Task directions
Please copy every line below that contains the string "check".

Input for this task
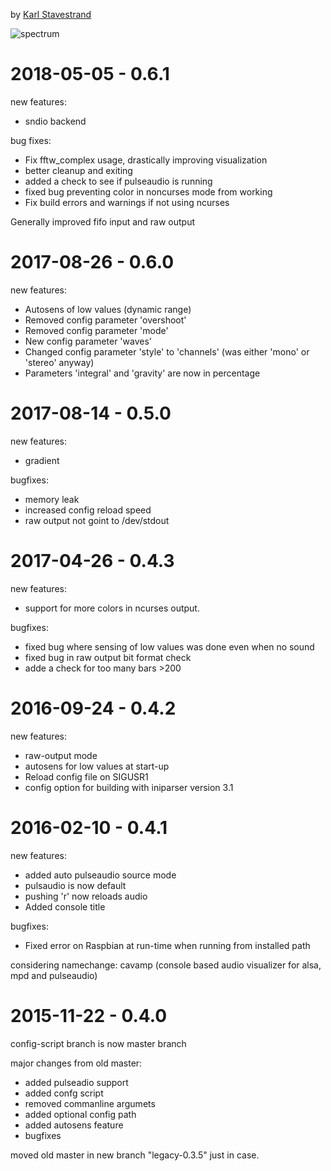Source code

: by [Karl Stavestrand](mailto:karl@stavestrand.no)

![spectrum](https://raw.githubusercontent.com/karlstav/cava/gh-pages/cava_rainbow.gif "spectrum")

# 2018-05-05 - 0.6.1
new features:

* sndio backend

bug fixes:

* Fix fftw_complex usage, drastically improving visualization
* better cleanup and exiting
* added a check to see if pulseaudio is running
* fixed bug preventing color in noncurses mode from working
* Fix build errors and warnings if not using ncurses

Generally improved fifo input and raw output


# 2017-08-26 - 0.6.0
new features:

* Autosens of low values (dynamic range)
* Removed config parameter 'overshoot'
* Removed config parameter 'mode'
* New config parameter 'waves'
* Changed config parameter 'style' to 'channels' (was either 'mono' or 'stereo' anyway)
* Parameters 'integral' and 'gravity' are now in percentage

# 2017-08-14 - 0.5.0
new features:

* gradient

bugfixes:

* memory leak
* increased config reload speed
* raw output not goint to /dev/stdout

# 2017-04-26 - 0.4.3
new features:

* support for more colors in ncurses output.

bugfixes:

* fixed bug where sensing of low values was done even when no sound
* fixed bug in raw output bit format check
* adde a check for too many bars >200

# 2016-09-24 - 0.4.2
new features:

* raw-output mode
* autosens for low values at start-up
* Reload config file on SIGUSR1
* config option for building with iniparser version 3.1

# 2016-02-10 - 0.4.1
new features:

* added auto pulseaudio source mode
* pulsaudio is now default
* pushing 'r' now reloads audio
* Added console title

bugfixes:

* Fixed error on Raspbian at run-time when running from installed path

considering namechange: cavamp (console based audio visualizer for alsa, mpd and pulseaudio)

# 2015-11-22 - 0.4.0
config-script branch is now master branch

major changes from old master:
* added pulseadio support
* added confg script
* removed commanline argumets
* added optional config path
* added autosens feature
* bugfixes

moved old master in new branch "legacy-0.3.5" just in case.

Solution to this problem
* added a check to see if pulseaudio is running
* fixed bug in raw output bit format check
* adde a check for too many bars >200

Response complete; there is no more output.